[SUPPLIED MATERIAL — start]

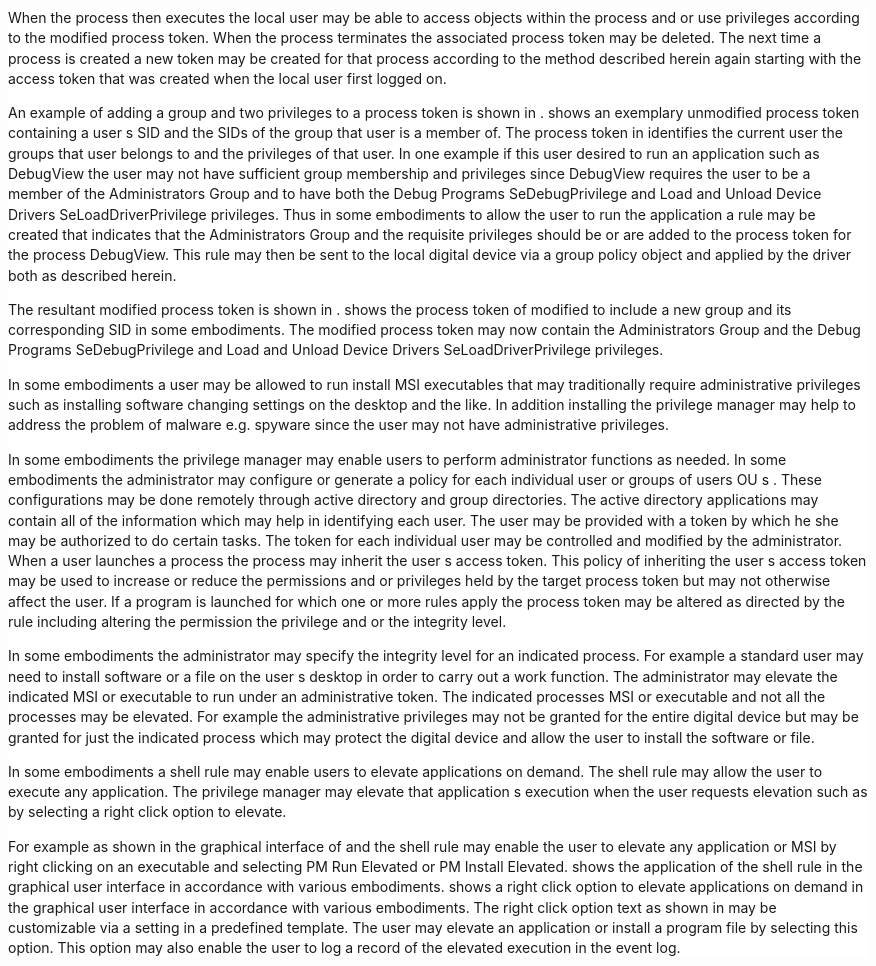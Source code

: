 When the process then executes the local user may be able to access objects within the process and or use privileges according to the modified process token. When the process terminates the associated process token may be deleted. The next time a process is created a new token may be created for that process according to the method described herein again starting with the access token that was created when the local user first logged on.

An example of adding a group and two privileges to a process token is shown in . shows an exemplary unmodified process token containing a user s SID and the SIDs of the group that user is a member of. The process token in identifies the current user the groups that user belongs to and the privileges of that user. In one example if this user desired to run an application such as DebugView the user may not have sufficient group membership and privileges since DebugView requires the user to be a member of the Administrators Group and to have both the Debug Programs SeDebugPrivilege and Load and Unload Device Drivers SeLoadDriverPrivilege privileges. Thus in some embodiments to allow the user to run the application a rule may be created that indicates that the Administrators Group and the requisite privileges should be or are added to the process token for the process DebugView. This rule may then be sent to the local digital device via a group policy object and applied by the driver both as described herein.

The resultant modified process token is shown in . shows the process token of modified to include a new group and its corresponding SID in some embodiments. The modified process token may now contain the Administrators Group and the Debug Programs SeDebugPrivilege and Load and Unload Device Drivers SeLoadDriverPrivilege privileges.

In some embodiments a user may be allowed to run install MSI executables that may traditionally require administrative privileges such as installing software changing settings on the desktop and the like. In addition installing the privilege manager may help to address the problem of malware e.g. spyware since the user may not have administrative privileges.

In some embodiments the privilege manager may enable users to perform administrator functions as needed. In some embodiments the administrator may configure or generate a policy for each individual user or groups of users OU s . These configurations may be done remotely through active directory and group directories. The active directory applications may contain all of the information which may help in identifying each user. The user may be provided with a token by which he she may be authorized to do certain tasks. The token for each individual user may be controlled and modified by the administrator. When a user launches a process the process may inherit the user s access token. This policy of inheriting the user s access token may be used to increase or reduce the permissions and or privileges held by the target process token but may not otherwise affect the user. If a program is launched for which one or more rules apply the process token may be altered as directed by the rule including altering the permission the privilege and or the integrity level.

In some embodiments the administrator may specify the integrity level for an indicated process. For example a standard user may need to install software or a file on the user s desktop in order to carry out a work function. The administrator may elevate the indicated MSI or executable to run under an administrative token. The indicated processes MSI or executable and not all the processes may be elevated. For example the administrative privileges may not be granted for the entire digital device but may be granted for just the indicated process which may protect the digital device and allow the user to install the software or file.

In some embodiments a shell rule may enable users to elevate applications on demand. The shell rule may allow the user to execute any application. The privilege manager may elevate that application s execution when the user requests elevation such as by selecting a right click option to elevate.

For example as shown in the graphical interface of and the shell rule may enable the user to elevate any application or MSI by right clicking on an executable and selecting PM Run Elevated or PM Install Elevated. shows the application of the shell rule in the graphical user interface in accordance with various embodiments. shows a right click option to elevate applications on demand in the graphical user interface in accordance with various embodiments. The right click option text as shown in may be customizable via a setting in a predefined template. The user may elevate an application or install a program file by selecting this option. This option may also enable the user to log a record of the elevated execution in the event log.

[SUPPLIED MATERIAL — finish]

PROBLEM DESCRIPTION: From the entries above, select each line containing the string "selecting".

PROBLEM SOLUTION:
In some embodiments a shell rule may enable users to elevate applications on demand. The shell rule may allow the user to execute any application. The privilege manager may elevate that application s execution when the user requests elevation such as by selecting a right click option to elevate.
For example as shown in the graphical interface of and the shell rule may enable the user to elevate any application or MSI by right clicking on an executable and selecting PM Run Elevated or PM Install Elevated. shows the application of the shell rule in the graphical user interface in accordance with various embodiments. shows a right click option to elevate applications on demand in the graphical user interface in accordance with various embodiments. The right click option text as shown in may be customizable via a setting in a predefined template. The user may elevate an application or install a program file by selecting this option. This option may also enable the user to log a record of the elevated execution in the event log.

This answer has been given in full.